Gentile professor Amato, ho letto con attenzione la sua ampia intervista concessa ad Aldo Cazzullo e pubblicata sul Corriere della Sera lo scorso 27 gennaio, a seguito della vittoria di Hamas alle elezioni palestinesi.
Ho apprezzato il suo richiamo sulla responsabilità dell’Unione europea nel non aver controllato i finanziamenti dati all’Autorità Nazionale Palestinese, soldi utilizzati per promuovere “un sistema educativo in cui circola letteratura antiebraica in stile anni ’30”.
Condivido meno il suo giudizio, un po’ affrettato forse, sulla politica israeliana degli omicidi mirati così come sulla barriera di sicurezza, che ha ridotto di oltre il 90 per cento le azioni terroristiche palestinesi e ha consentito al primo ministro Sharon di compiere il ritiro da Gaza.
Mi ha amareggiato soprattutto leggere, proprio il 27 gennaio 2006, il suo richiamo alla “lobby ebraica americana” che avrebbe “condizionato e influenzato” Washington su posizioni “estreme”. “La lobby ebraica”: un’espressione che potrebbe richiamare alla mente la teoria antisemita del complotto ebraico, tesi peraltro spesso evocata in questi anni non solo da parte del presidente iraniano Ahmadinejad, ma anche da diversi politici nel nostro Paese. Mi auguro che lei riesca a trovare i modi e le forme per puntualizzare meglio il suo pensiero.
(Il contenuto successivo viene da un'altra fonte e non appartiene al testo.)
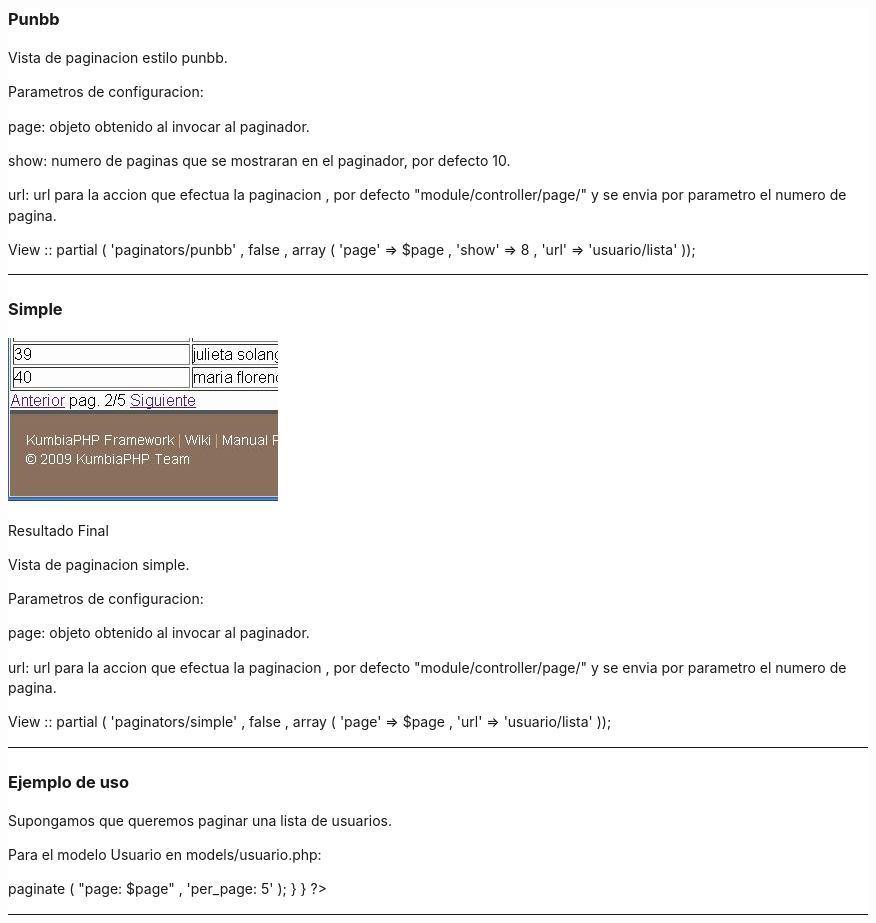   
###  Punbb

Vista de paginacion estilo punbb.

Parametros de configuracion:

page:  objeto obtenido al invocar al paginador.

show:  numero de paginas  que se mostraran  en el paginador, por defecto 10.

url:  url para la accion  que efectua  la paginacion , por defecto
"module/controller/page/" y se envia  por parametro  el numero de pagina.

View :: partial ( 'paginators/punbb' ,  false ,   array ( 'page'   =>   $page
,   'show'   =>   8 ,   'url'   =>   'usuario/lista' ));  
  
---  
  
###  Simple

![](images/image11.jpg)

Resultado Final

Vista de paginacion simple.

Parametros de configuracion:

page:  objeto obtenido al invocar al paginador.

url:  url para la accion  que efectua  la paginacion , por defecto
"module/controller/page/" y se envia  por parametro el numero de pagina.

View :: partial ( 'paginators/simple' ,  false ,   array ( 'page'   =>   $page
,   'url'   =>   'usuario/lista' ));  
  
---  
  
###  Ejemplo de uso

Supongamos que queremos paginar una lista de usuarios.

Para el modelo Usuario en models/usuario.php:

<?php  
class  Usuario extends  ActiveRecord  
{  
  /**  
    * Muestra los usuarios de cinco en cinco utilizando paginador   
    *   
    * @param int $page   
    * @return object   
    **/   
  public   function  ver($page=1)  
  {  
      return  $this-> paginate ( "page: $page" , 'per_page: 5' );   
  }  
}  
?>  
  
---  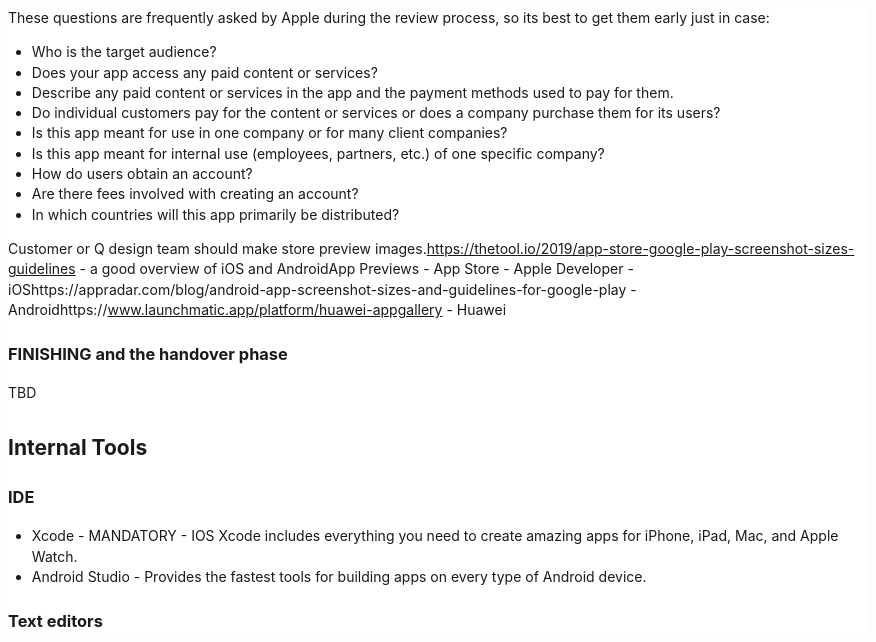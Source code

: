 




These questions are frequently asked by Apple during the review process, so its best to get them early just in case:






- Who is the target audience?
- Does your app access any paid content or services?
- Describe any paid content or services in the app and the payment methods used to pay for them.
- Do individual customers pay for the content or services or does a company purchase them for its users?
- Is this app meant for use in one company or for many client companies?
- Is this app meant for internal use (employees, partners, etc.) of one specific company?
- How do users obtain an account?
- Are there fees involved with creating an account?
- In which countries will this app primarily be distributed?


















Customer or Q design team should make store preview images.https://thetool.io/2019/app-store-google-play-screenshot-sizes-guidelines - a good overview of iOS and AndroidApp Previews - App Store - Apple Developer - iOShttps://appradar.com/blog/android-app-screenshot-sizes-and-guidelines-for-google-play - Androidhttps://www.launchmatic.app/platform/huawei-appgallery - Huawei



### FINISHING and the handover phase


TBD



## Internal Tools


### IDE


- Xcode - MANDATORY - IOS Xcode includes everything you need to create amazing apps for iPhone, iPad, Mac, and Apple Watch.
- Android Studio - Provides the fastest tools for building apps on every type of Android device.


### Text editors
Negli Stati Uniti, dove le lobby sono legali, operano diversi gruppi di pressione filoisraeliani, spesso su posizioni variegate e contrapposte, dai più pacifisti a quelli più vicini a Netanyahu.
Una sola “lobby ebraica americana” semplicemente non esiste e semmai Bush in questi anni non ha seguito quelli che lei definirebbe i gruppi “estremi”, ma proprio contro questi ha appoggiato la scelta del governo israeliano di lasciare Gaza.